When the article’s disclaimer takes a shot at tolerance, you know you’re in for a long ride. But it gets worse. Oh-so-much worse.
This week’s Deace Blog seeks to answer one, and only one, question. That question is simply this: who is really in charge at Iowa State University? Seriously, who is the chief of the Cyclone tribe? I know that officially Dr. Gregory Geoffroy, nice chap by the way, is listed on the roster as university president. However, I’m beginning to think that the most powerful man on the ISU campus is actually Dr. Hector Avalos.
That’s right, folks, one faculty member–not even a department chair–is more powerful than the president of the university. Why? Because he is part of a group that objects to a plan to hire a team chaplain to indoctrinate the players. But before Deace can get to anything resembling an argument, he has to go into crazy-right-wing-conspiracy mode.
Who is Dr. Avalos? Dr. Avalos is the militant and activist atheist professor within ISU’s religious studies department. That’s right. ISU has a militant and activist atheist teaching in its religious studies department. Better yet, if you’re a taxpayer here in the state of Iowa you’re actually paying for it. Congratulations on participating in the fleecing of America.
Deace thinks only religious people study religion, apparently. Actually, as we’ll see, he really thinks that only Christians should be allowed to do much of anything. How any of this adds up to “fleecing” (ohmigod he’s an atheist and a professor) is never made clear–shocker!
I know what you’re thinking, cause it’s the same thing I was thinking when I first heard about this. You’re thinking, “Dude, why would an angry atheist (and is there any other kind) want to be teaching in the religious studies department? What interest in religion does he have if he doesn’t believe in God?”

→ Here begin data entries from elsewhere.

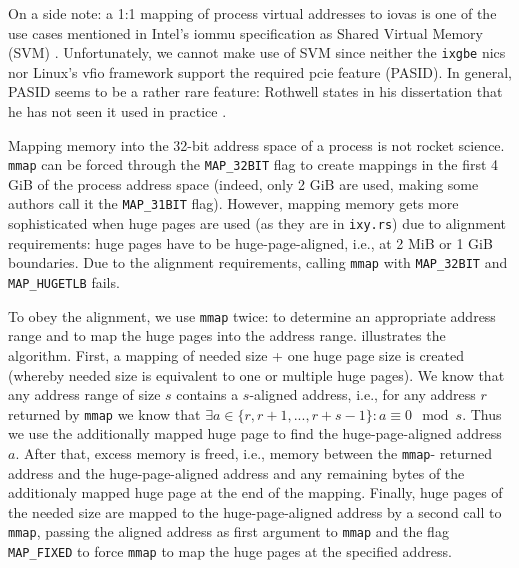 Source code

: On a side note: a 1:1 mapping of process virtual addresses to \acp{iova} is one
of the use cases mentioned in Intel's \ac{iommu} specification as Shared Virtual
Memory (SVM) \cite[p.~21]{intel2019iommu}. Unfortunately, we cannot make use of
SVM since neither the \texttt{ixgbe} \acp{nic} nor Linux's \ac{vfio} framework
support the required \ac{pcie} feature (PASID). In general, PASID seems to be a
rather rare feature: Rothwell states in his dissertation that he has not seen it
used in practice \cite[p.~31]{rothwell2018exploitation}.

Mapping memory into the 32-bit address space of a process is not rocket science.
\texttt{mmap} can be forced through the \texttt{MAP\_32BIT} flag to create
mappings in the first 4 GiB of the process address space (indeed, only 2 GiB are
used, making some authors call it the \texttt{MAP\_31BIT} flag). However,
mapping memory gets more sophisticated when huge pages are used (as they are in
\texttt{ixy.rs}) due to alignment requirements: huge pages have to be
huge-page-aligned, i.e., at 2 MiB or 1 GiB boundaries. Due to the alignment
requirements, calling \texttt{mmap} with \texttt{MAP\_32BIT} and
\texttt{MAP\_HUGETLB} fails.

To obey the alignment, we use \texttt{mmap} twice: to determine an appropriate
address range and to map the huge pages into the address range.
 illustrates the algorithm. First, a mapping of needed size
+ one huge page size is created (whereby needed size is equivalent to one or
multiple huge pages). We know that any address range of size $s$ contains a
$s$-aligned address, i.e., for any address $r$ returned by \texttt{mmap} we know
that ${\exists a \in \{r, r + 1, ..., r + s - 1\}: a \equiv 0 \mod s}$. Thus we
use the additionally mapped huge page to find the huge-page-aligned address $a$.
After that, excess memory is freed, i.e., memory between the \texttt{mmap}-
returned address and the huge-page-aligned address and any remaining bytes of
the additionaly mapped huge page at the end of the mapping. Finally, huge pages
of the needed size are mapped to the huge-page-aligned address by a second call
to \texttt{mmap}, passing the aligned address as first argument to \texttt{mmap}
and the flag \texttt{MAP\_FIXED} to force \texttt{mmap} to map the huge pages at
the specified address.

\begin{minipage}{\textwidth}
    
\end{minipage}

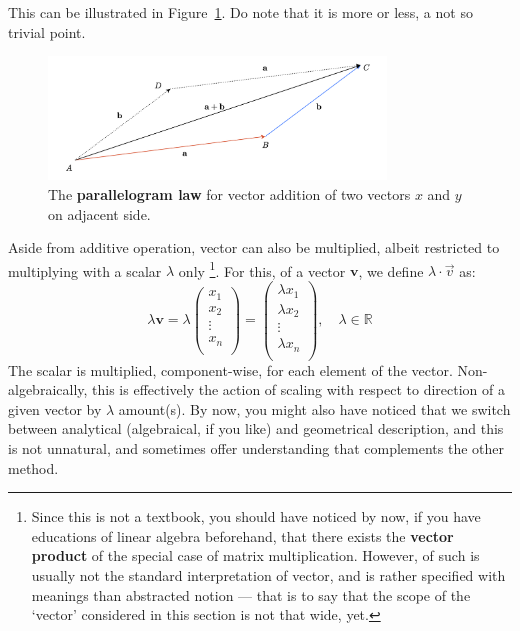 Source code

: This can be illustrated in Figure~\ref{fig:vector_sum_parallel}. Do note that it is more or less, a not so trivial point. 
\begin{figure}[h!]
    \centering
    \includegraphics[width=0.8\textwidth]{img/vector_sum-001.png}
    \caption{The \textbf{parallelogram law} for vector addition of two vectors $x$ and $y$ on adjacent side.}
    \label{fig:vector_sum_parallel}
\end{figure}
Aside from additive operation, vector can also be multiplied, albeit restricted to multiplying with a scalar $\lambda$ only \footnote{Since this is not a textbook, you should have noticed by now, if you have educations of linear algebra beforehand, that there exists the \textbf{vector product} of the special case of matrix multiplication. However, of such is usually not the standard interpretation of vector, and is rather specified with meanings than abstracted notion --- that is to say that the scope of the `vector' considered in this section is not that wide, yet.}. For this, of a vector $\mathbf{v}$, we define $\lambda\cdot \vec{v}$ as: 
\begin{equation}
    \lambda\mathbf{v} = 
    \lambda\begin{pmatrix}
        x_{1}\\
        x_{2}\\
        \vdots\\
        x_{n}\\
    \end{pmatrix}
    =
    \begin{pmatrix}
        \lambda x_{1}\\
        \lambda x_{2}\\
        \vdots\\
        \lambda x_{n}\\
    \end{pmatrix}, \quad \lambda \in \mathbb{R}
\end{equation}
The scalar is multiplied, component-wise, for each element of the vector. Non-algebraically, this is effectively the action of scaling with respect to direction of a given vector by $\lambda$ amount(s). By now, you might also have noticed that we switch between analytical (algebraical, if you like) and geometrical description, and this is not unnatural, and sometimes offer understanding that complements the other method. 
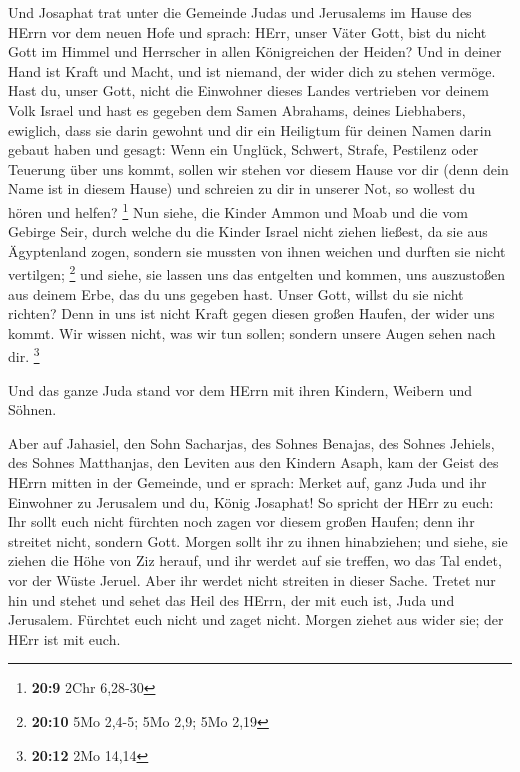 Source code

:  Und Josaphat trat unter die Gemeinde Judas und Jerusalems
im Hause des HErrn vor dem neuen Hofe  und sprach: HErr,
unser Väter Gott, bist du nicht Gott im Himmel und Herrscher in allen
Königreichen der Heiden? Und in deiner Hand ist Kraft und Macht, und ist
niemand, der wider dich zu stehen vermöge.  Hast du, unser
Gott, nicht die Einwohner dieses Landes vertrieben vor deinem Volk
Israel und hast es gegeben dem Samen Abrahams, deines Liebhabers,
ewiglich,  dass sie darin gewohnt und dir ein Heiligtum für
deinen Namen darin gebaut haben und gesagt:  Wenn ein
Unglück, Schwert, Strafe, Pestilenz oder Teuerung über uns kommt, sollen
wir stehen vor diesem Hause vor dir (denn dein Name ist in diesem Hause)
und schreien zu dir in unserer Not, so wollest du hören und helfen?
\footnote{\textbf{20:9} 2Chr 6,28-30}  Nun siehe, die
Kinder Ammon und Moab und die vom Gebirge Seir, durch welche du die
Kinder Israel nicht ziehen ließest, da sie aus Ägyptenland zogen,
sondern sie mussten von ihnen weichen und durften sie nicht vertilgen;
\footnote{\textbf{20:10} 5Mo 2,4-5; 5Mo 2,9; 5Mo 2,19}  und
siehe, sie lassen uns das entgelten und kommen, uns auszustoßen aus
deinem Erbe, das du uns gegeben hast.  Unser Gott, willst
du sie nicht richten? Denn in uns ist nicht Kraft gegen diesen großen
Haufen, der wider uns kommt. Wir wissen nicht, was wir tun sollen;
sondern unsere Augen sehen nach dir. \footnote{\textbf{20:12} 2Mo 14,14}

 Und das ganze Juda stand vor dem HErrn mit ihren Kindern,
Weibern und Söhnen.

 Aber auf Jahasiel, den Sohn Sacharjas, des Sohnes Benajas,
des Sohnes Jehiels, des Sohnes Matthanjas, den Leviten aus den Kindern
Asaph, kam der Geist des HErrn mitten in der Gemeinde,  und
er sprach: Merket auf, ganz Juda und ihr Einwohner zu Jerusalem und du,
König Josaphat! So spricht der HErr zu euch: Ihr sollt euch nicht
fürchten noch zagen vor diesem großen Haufen; denn ihr streitet nicht,
sondern Gott.  Morgen sollt ihr zu ihnen hinabziehen; und
siehe, sie ziehen die Höhe von Ziz herauf, und ihr werdet auf sie
treffen, wo das Tal endet, vor der Wüste Jeruel.  Aber ihr
werdet nicht streiten in dieser Sache. Tretet nur hin und stehet und
sehet das Heil des HErrn, der mit euch ist, Juda und Jerusalem. Fürchtet
euch nicht und zaget nicht. Morgen ziehet aus wider sie; der HErr ist
mit euch.

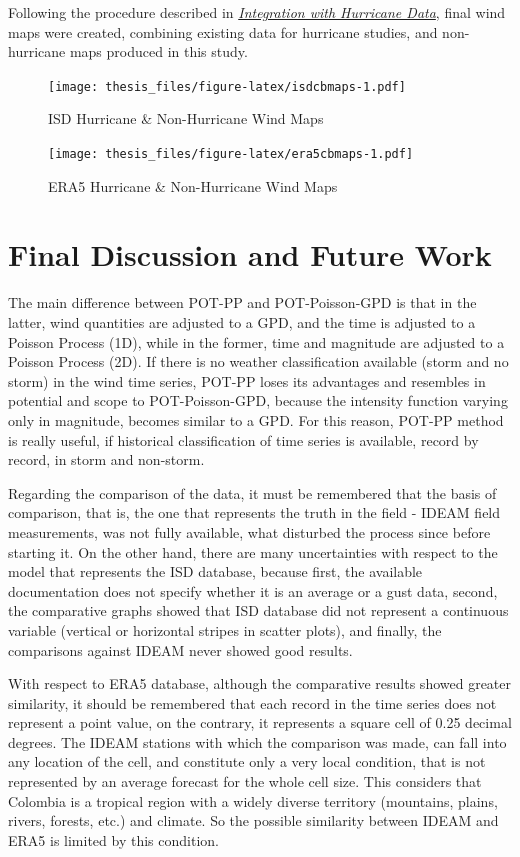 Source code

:\documentclass[12pt,twoside]{reedthesis}
\begin{document}
Following the procedure described in \emph{\protect\hyperlink{integration}{Integration with Hurricane Data}}, final wind maps were created, combining existing data for hurricane studies, and non-hurricane maps produced in this study.
\begin{figure}
\centering
\texttt{[image: thesis\_files/figure-latex/isdcbmaps-1.pdf]}
\caption{\label{fig:isdcbmaps}ISD Hurricane \& Non-Hurricane Wind Maps}
\end{figure}
\begin{figure}
\centering
\texttt{[image: thesis\_files/figure-latex/era5cbmaps-1.pdf]}
\caption{\label{fig:era5cbmaps}ERA5 Hurricane \& Non-Hurricane Wind Maps}
\end{figure}
\hypertarget{fd}{%
\section{Final Discussion and Future Work}\label{fd}}

The main difference between POT-PP and POT-Poisson-GPD is that in the latter, wind quantities are adjusted to a GPD, and the time is adjusted to a Poisson Process (1D), while in the former, time and magnitude are adjusted to a Poisson Process (2D). If there is no weather classification available (storm and no storm) in the wind time series, POT-PP loses its advantages and resembles in potential and scope to POT-Poisson-GPD, because the intensity function varying only in magnitude, becomes similar to a GPD. For this reason, POT-PP method is really useful, if historical classification of time series is available, record by record, in storm and non-storm.

Regarding the comparison of the data, it must be remembered that the basis of comparison, that is, the one that represents the truth in the field - IDEAM field measurements, was not fully available, what disturbed the process since before starting it. On the other hand, there are many uncertainties with respect to the model that represents the ISD database, because first, the available documentation does not specify whether it is an average or a gust data, second, the comparative graphs showed that ISD database did not represent a continuous variable (vertical or horizontal stripes in scatter plots), and finally, the comparisons against IDEAM never showed good results.

With respect to ERA5 database, although the comparative results showed greater similarity, it should be remembered that each record in the time series does not represent a point value, on the contrary, it represents a square cell of 0.25 decimal degrees. The IDEAM stations with which the comparison was made, can fall into any location of the cell, and constitute only a very local condition, that is not represented by an average forecast for the whole cell size. This considers that Colombia is a tropical region with a widely diverse territory (mountains, plains, rivers, forests, etc.) and climate. So the possible similarity between IDEAM and ERA5 is limited by this condition.
\end{document}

I know what you’re thinking! You’re thinking “who could be so dumb as to not understand why religion might be a compelling subject even for those who aren’t religious.” Could it be because he finds religion to be interesting? Heaven forbid!
Why would an atheist, and an activist one at that, want to teach in the religious studies department?
For the same reason a rooster wants into the hen house.
It’s tempting to say that Dr. Avalos, considering what he says and writes outside the classroom, is using our tax money to proselytize atheism to college students. But I’m sure a Harvard grad is too smart to be caught doing so overtly, and that he instead uses sledgehammer-like subtlety to debunk and demagogue belief in God to what he views as gullible college students.
Naturally no evidence of this “debunk and demogogu[ing]“* is ever presented. Nor is any evidence that Avalos is attempting to “convert” anyone to atheism ever mentioned. But Deace assumes it because it is–as we shall see–exactly what he would do, only he’d convert everyone to loving Dear Sweet Baby Jesus.
See, Mr. Potter…err…I mean Mr. Avalos, is a man with a warped worldview living in a sad denial of reality. He is the embodiment of what St. Paul once said about educated scoffers: “While professing themselves to be wise they became utter fools.”
And Deace concedes the argument by shifting the topic from “is it right to hire a chaplain to proselytize?” to “are atheists wrong?” By refusing to address the first point, he makes the other one meaningless. Yea! Unfortunately, he doesn’t realize this and keeps writing.
Mr. Avalos is trying to live his life contrary to what the owner’s manual says about how it works. He’s trying to suppress the truth about the owner’s manual, or even that there is an owner altogether.
It’s time for the “rethink your metaphor award”! We’d like to thank our last winner, D. James Kennedy, but it’s time to crown a new champion! I wonder how Deace readers like being compared to a piece of property. I think people of color will find that a very persuasive argument for a deity, don’t you?
People like Mr. Avalos describe victory as getting a few fellow fools in black robes or on mindless public school boards to go along with the scam. And that seemingly works for a little while. Heck, they’ve even convinced an entire generation of Americans that the words “separation of church and state” are actually written in the Constitution. They’re not, but the Constitution does end with the words, “…in the year of our Lord.”
Um, what? No one describes victory that way, and what does the naming convention of our dates have to do with anything? While people like Deace use lies and deception to cloak the truth, we still do have a 1st Amendment, and it does have the effect of erecting a wall of separation between church and state.” Get over it, Deace: you don’t get to force us to follow your twisted brand of Christianity.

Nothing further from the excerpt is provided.